Friday, October 31

Marc Davis, the Animator

Earlier this month, Disney Editions released a long-awaited coffee table book featuring the art of Marc Davis. Aptly titled "Marc Davis: Walt Disney's Renaissance Man", it showcases every facet of his prolific career - from student to mentor.

It's far from comprehensive (perhaps an impossible feat for one publication alone), but its intention is admirable. To preview his portfolio without regarding all of his talents would make for a pretty ineffective book. Davis' ability to effortlessly transition mediums and subject matter was this man's genius.

With the release of the new book, I thought it was high time to finish up a personal project of mine that I started way back at the beginning of the year. I normally wouldn't share a project that isn't theme park related on this blog, but I'm taking a page out of Marc Davis' career and branching out from a typical subject matter. Today, I'm sharing a project that celebrates Marc's contribution to animation:
Some 76 hours (collectively), 530 drawings, and two all-nighters went into this beast of a project - a portrait made entirely out of production drawings of Marc Davis characters.

I collected as many of Marc's own drawings as I could, but I couldn't verify nearly enough to fill up an entire portrait. So I went for the (mildly) more tangible approach of utilizing animators' drawings of the characters Marc Davis either supervised or contributed towards.

Although somewhat daunting, it was a pleasure to play archivist and dig up all these stunning production drawings. I don't think one can truly appreciate an animator's job until they're given the opportunity to thoroughly study the draftsmanship and meticulous care that go into each sketch. True pieces of art, no doubt.

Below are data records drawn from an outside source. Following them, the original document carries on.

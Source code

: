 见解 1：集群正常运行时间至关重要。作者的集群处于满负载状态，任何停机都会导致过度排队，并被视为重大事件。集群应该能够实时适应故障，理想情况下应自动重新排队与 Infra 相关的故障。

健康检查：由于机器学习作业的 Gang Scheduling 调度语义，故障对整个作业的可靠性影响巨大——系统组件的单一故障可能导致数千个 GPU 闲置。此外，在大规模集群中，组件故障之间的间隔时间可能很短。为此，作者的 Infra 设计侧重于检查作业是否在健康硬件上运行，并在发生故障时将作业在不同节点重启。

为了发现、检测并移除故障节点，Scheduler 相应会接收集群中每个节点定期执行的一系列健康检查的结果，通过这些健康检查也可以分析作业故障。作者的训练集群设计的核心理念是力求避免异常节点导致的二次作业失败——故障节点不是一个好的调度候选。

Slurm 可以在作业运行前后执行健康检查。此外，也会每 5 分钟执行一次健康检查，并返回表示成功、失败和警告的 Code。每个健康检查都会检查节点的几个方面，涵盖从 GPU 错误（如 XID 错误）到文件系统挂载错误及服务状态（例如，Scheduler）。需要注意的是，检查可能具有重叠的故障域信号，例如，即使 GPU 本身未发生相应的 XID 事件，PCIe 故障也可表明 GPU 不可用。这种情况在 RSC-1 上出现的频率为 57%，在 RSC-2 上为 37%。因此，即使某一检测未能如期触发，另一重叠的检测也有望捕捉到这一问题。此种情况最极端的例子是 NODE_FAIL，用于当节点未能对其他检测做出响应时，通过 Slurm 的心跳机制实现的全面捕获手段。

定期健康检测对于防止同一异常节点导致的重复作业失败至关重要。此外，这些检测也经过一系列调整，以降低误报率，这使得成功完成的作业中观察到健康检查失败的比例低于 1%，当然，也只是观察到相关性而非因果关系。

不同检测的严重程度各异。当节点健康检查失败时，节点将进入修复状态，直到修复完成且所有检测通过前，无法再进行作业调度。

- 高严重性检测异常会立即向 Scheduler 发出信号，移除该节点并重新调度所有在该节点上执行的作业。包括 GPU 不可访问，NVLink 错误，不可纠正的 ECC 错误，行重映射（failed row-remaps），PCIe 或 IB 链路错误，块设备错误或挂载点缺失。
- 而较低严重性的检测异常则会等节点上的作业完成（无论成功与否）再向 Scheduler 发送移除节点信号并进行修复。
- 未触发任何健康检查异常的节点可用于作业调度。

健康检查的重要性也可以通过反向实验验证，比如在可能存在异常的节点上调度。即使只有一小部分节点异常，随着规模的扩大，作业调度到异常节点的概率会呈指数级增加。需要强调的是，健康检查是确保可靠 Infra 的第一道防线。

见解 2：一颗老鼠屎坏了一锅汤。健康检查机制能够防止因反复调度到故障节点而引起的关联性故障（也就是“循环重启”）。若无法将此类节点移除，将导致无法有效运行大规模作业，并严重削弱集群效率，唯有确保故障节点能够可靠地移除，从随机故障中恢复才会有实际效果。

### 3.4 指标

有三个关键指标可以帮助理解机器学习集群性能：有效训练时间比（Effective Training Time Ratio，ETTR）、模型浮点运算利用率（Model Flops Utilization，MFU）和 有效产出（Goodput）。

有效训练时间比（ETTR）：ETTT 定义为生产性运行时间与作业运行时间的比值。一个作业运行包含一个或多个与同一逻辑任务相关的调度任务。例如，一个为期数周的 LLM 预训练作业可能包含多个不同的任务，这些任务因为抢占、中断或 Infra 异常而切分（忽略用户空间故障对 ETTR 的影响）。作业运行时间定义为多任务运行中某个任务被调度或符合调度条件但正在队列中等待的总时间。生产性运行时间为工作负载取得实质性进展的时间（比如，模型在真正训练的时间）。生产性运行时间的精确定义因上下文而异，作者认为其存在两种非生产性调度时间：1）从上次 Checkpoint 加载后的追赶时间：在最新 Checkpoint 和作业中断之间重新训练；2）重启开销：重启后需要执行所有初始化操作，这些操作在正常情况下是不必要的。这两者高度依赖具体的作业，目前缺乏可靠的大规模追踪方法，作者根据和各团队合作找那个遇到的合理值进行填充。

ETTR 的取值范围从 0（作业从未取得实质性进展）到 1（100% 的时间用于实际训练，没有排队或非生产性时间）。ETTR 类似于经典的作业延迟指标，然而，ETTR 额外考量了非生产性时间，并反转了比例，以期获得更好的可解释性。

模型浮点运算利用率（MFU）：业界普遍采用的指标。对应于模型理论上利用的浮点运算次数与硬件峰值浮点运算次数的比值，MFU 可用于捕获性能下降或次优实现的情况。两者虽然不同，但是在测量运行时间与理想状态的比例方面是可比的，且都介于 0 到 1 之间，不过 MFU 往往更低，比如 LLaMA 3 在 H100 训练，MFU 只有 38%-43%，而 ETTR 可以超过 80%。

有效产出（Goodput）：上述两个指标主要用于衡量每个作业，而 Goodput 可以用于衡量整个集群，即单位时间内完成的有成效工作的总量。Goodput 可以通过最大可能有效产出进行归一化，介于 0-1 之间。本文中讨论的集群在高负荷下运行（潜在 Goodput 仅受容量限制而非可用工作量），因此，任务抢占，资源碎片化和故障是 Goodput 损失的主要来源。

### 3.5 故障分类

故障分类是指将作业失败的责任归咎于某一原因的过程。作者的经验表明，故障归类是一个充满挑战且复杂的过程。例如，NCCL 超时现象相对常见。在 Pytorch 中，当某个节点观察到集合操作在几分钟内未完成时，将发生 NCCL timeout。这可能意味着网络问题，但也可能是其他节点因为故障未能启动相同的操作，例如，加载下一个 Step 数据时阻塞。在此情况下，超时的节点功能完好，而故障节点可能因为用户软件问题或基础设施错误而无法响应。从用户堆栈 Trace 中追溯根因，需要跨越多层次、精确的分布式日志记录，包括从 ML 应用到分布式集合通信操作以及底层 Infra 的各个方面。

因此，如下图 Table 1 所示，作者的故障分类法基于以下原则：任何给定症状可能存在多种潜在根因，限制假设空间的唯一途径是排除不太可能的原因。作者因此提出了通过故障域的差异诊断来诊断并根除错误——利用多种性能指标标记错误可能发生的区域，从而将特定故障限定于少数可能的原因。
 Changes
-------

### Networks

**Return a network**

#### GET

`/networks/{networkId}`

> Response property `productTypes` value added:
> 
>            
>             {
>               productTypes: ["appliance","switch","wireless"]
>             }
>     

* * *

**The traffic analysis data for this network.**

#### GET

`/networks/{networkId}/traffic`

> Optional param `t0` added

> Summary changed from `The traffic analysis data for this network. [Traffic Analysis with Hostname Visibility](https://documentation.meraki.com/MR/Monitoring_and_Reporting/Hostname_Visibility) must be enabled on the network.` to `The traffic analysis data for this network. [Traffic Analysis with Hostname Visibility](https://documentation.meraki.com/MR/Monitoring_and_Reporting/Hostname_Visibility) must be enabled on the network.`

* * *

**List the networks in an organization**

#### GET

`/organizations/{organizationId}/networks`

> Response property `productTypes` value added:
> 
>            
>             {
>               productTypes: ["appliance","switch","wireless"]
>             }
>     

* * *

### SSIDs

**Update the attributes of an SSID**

I started out by drawing the values of his face in Photoshop (based off a 1981 photograph taken when he invited a documentary crew into his home), then I lowered the opacity and started blending the character sketches on top. I added a bit of paper texture to finish everything off and make the drawings look more natural.

Some detail shots:
The illustration would be ideal as an oversized print, 26" x 34".
Now if I was really ambitious, an entire "Nine Old Men" series would make for the ultimate display! Perhaps I'll tackle that someday, but for now I think I'll take a breather.